I’m reading “Making Connections: Teaching and the Human Brain” by Renate Nummela Caine and Geoffrey Caine. I’m only 43 pages in so far, but I’m constantly thinking while I read “Why wasn’t any of this covered in my education classes in college?” The text originally came out in 1991, so there was plenty of time for the BSU ed department to adopt it. But I didn’t hear of it until I was team-teaching a methods class in 2001 when we used Jim Burke’s “The English Teacher’s Companion” as our class text.
This book is opening my eyes and challenging how I teach. But many of the things are likely outdated now since it’s 15 years after its publication. They mention multiple intelligences, integrated curriculum, and brain plasticity - concepts I never heard whispered in any ed class I ever took.
Instead of focusing on how to teach and how students learn, my education classes did everything but. Dr. Halcrow (who was the head of the ed department at the time) in “Human Relations” compared race relations to vegetables and meat in a refrigerator (the African Americans were the vegetables in the bottom drawers and they were angry at the dominant white culture who were the meat sitting in the lofty top shelves). It still stands out as the all time worst metaphor I’ve ever encountered. And he was head of the damned Education department! Then in his “Measurement and Evaluation” class, he constantly talked about actively engaging students and getting them out of the classroom, all while he lectured to us for 50 minutes three times a week in a small cramped closet on the third floor of the ed building using an overhead projector and pile after pile of transparencies. I guess the irony was lost on him.
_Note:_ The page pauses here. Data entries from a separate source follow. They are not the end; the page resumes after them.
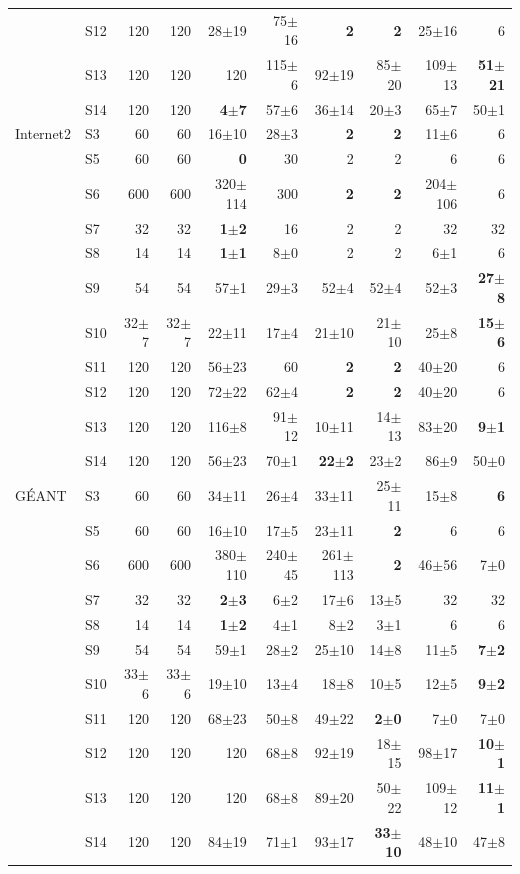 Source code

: \begin{table}[t]
\begin{tabular}{llrrrrrrrr}
 & S12 & 120 & 120 & 28$\pm$19 & 75$\pm$16 & \textbf{2} & \textbf{2} & 25$\pm$16 & 6\\
 & S13 & 120 & 120 & 120 & 115$\pm$6 & 92$\pm$19 & 85$\pm$20 & 109$\pm$13 & \textbf{51$\pm$21}\\
 & S14 & 120 & 120 & \textbf{4$\pm$7} & 57$\pm$6 & 36$\pm$14 & 20$\pm$3 & 65$\pm$7 & 50$\pm$1\\
\midrule
Internet2 & S3 & 60 & 60 & 16$\pm$10 & 28$\pm$3 & \textbf{2} & \textbf{2} & 11$\pm$6 & 6\\
 & S5 & 60 & 60 & \textbf{0} & 30 & 2 & 2 & 6 & 6\\
 & S6 & 600 & 600 & 320$\pm$114 & 300 & \textbf{2} & \textbf{2} & 204$\pm$106 & 6\\
 & S7 & 32 & 32 & \textbf{1$\pm$2} & 16 & 2 & 2 & 32 & 32\\
 & S8 & 14 & 14 & \textbf{1$\pm$1} & 8$\pm$0 & 2 & 2 & 6$\pm$1 & 6\\
 & S9 & 54 & 54 & 57$\pm$1 & 29$\pm$3 & 52$\pm$4 & 52$\pm$4 & 52$\pm$3 & \textbf{27$\pm$8}\\
 & S10 & 32$\pm$7 & 32$\pm$7 & 22$\pm$11 & 17$\pm$4 & 21$\pm$10 & 21$\pm$10 & 25$\pm$8 & \textbf{15$\pm$6}\\
 & S11 & 120 & 120 & 56$\pm$23 & 60 & \textbf{2} & \textbf{2} & 40$\pm$20 & 6\\
 & S12 & 120 & 120 & 72$\pm$22 & 62$\pm$4 & \textbf{2} & \textbf{2} & 40$\pm$20 & 6\\
 & S13 & 120 & 120 & 116$\pm$8 & 91$\pm$12 & 10$\pm$11 & 14$\pm$13 & 83$\pm$20 & \textbf{9$\pm$1}\\
 & S14 & 120 & 120 & 56$\pm$23 & 70$\pm$1 & \textbf{22$\pm$2} & 23$\pm$2 & 86$\pm$9 & 50$\pm$0\\
\midrule
G\'EANT & S3 & 60 & 60 & 34$\pm$11 & 26$\pm$4 & 33$\pm$11 & 25$\pm$11 & 15$\pm$8 & \textbf{6}\\
 & S5 & 60 & 60 & 16$\pm$10 & 17$\pm$5 & 23$\pm$11 & \textbf{2} & 6 & 6\\
 & S6 & 600 & 600 & 380$\pm$110 & 240$\pm$45 & 261$\pm$113 & \textbf{2} & 46$\pm$56 & 7$\pm$0\\
 & S7 & 32 & 32 & \textbf{2$\pm$3} & 6$\pm$2 & 17$\pm$6 & 13$\pm$5 & 32 & 32\\
 & S8 & 14 & 14 & \textbf{1$\pm$2} & 4$\pm$1 & 8$\pm$2 & 3$\pm$1 & 6 & 6\\
 & S9 & 54 & 54 & 59$\pm$1 & 28$\pm$2 & 25$\pm$10 & 14$\pm$8 & 11$\pm$5 & \textbf{7$\pm$2}\\
 & S10 & 33$\pm$6 & 33$\pm$6 & 19$\pm$10 & 13$\pm$4 & 18$\pm$8 & 10$\pm$5 & 12$\pm$5 & \textbf{9$\pm$2}\\
 & S11 & 120 & 120 & 68$\pm$23 & 50$\pm$8 & 49$\pm$22 & \textbf{2$\pm$0} & 7$\pm$0 & 7$\pm$0\\
 & S12 & 120 & 120 & 120 & 68$\pm$8 & 92$\pm$19 & 18$\pm$15 & 98$\pm$17 & \textbf{10$\pm$1}\\
 & S13 & 120 & 120 & 120 & 68$\pm$8 & 89$\pm$20 & 50$\pm$22 & 109$\pm$12 & \textbf{11$\pm$1}\\
 & S14 & 120 & 120 & 84$\pm$19 & 71$\pm$1 & 93$\pm$17 & \textbf{33$\pm$10} & 48$\pm$10 & 47$\pm$8\\
\bottomrule
\end{tabular}
\end{table}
Next, I had a class in discipline taught by a female professor whose name escapes me (just like the class’s name). We role played a lot (this must be standard procedure at all universities. Without fail, any time we meet for our history class through Hamline, all the teachers groan when the professors come up with some role playing activity! They know the routine too well! That reminds me - in that class we had to ad lib a skit as at their desk and an angry student. We had to do this in small groups - each taking a turn doing their skit in front of the class and the professor. I was stuck in the role of teacher. I had no idea what my partner (the student was going to do). The professor wanted to see how we would react. When it came our turn, I sat at my 'desk' and the student stormed in. I asked him what was wrong and he suddenly raked his arm across the desk, knocking all the books, tablets, binders, and bottles of pop/water to the floor. I didn't know what else to do, so I said, "Thanks. I've been meaning to clean and re-organize my desk." I had the entire room laughing so hard - including the disgruntled student that we had to end the skit. I got applauded for using humor to diffuse a tense situation. Now if one of my students actually did that, would I react the same way? No. I'd consider throwing him out the damned room and dragging him down to the office, but I couldn't do that bakc then).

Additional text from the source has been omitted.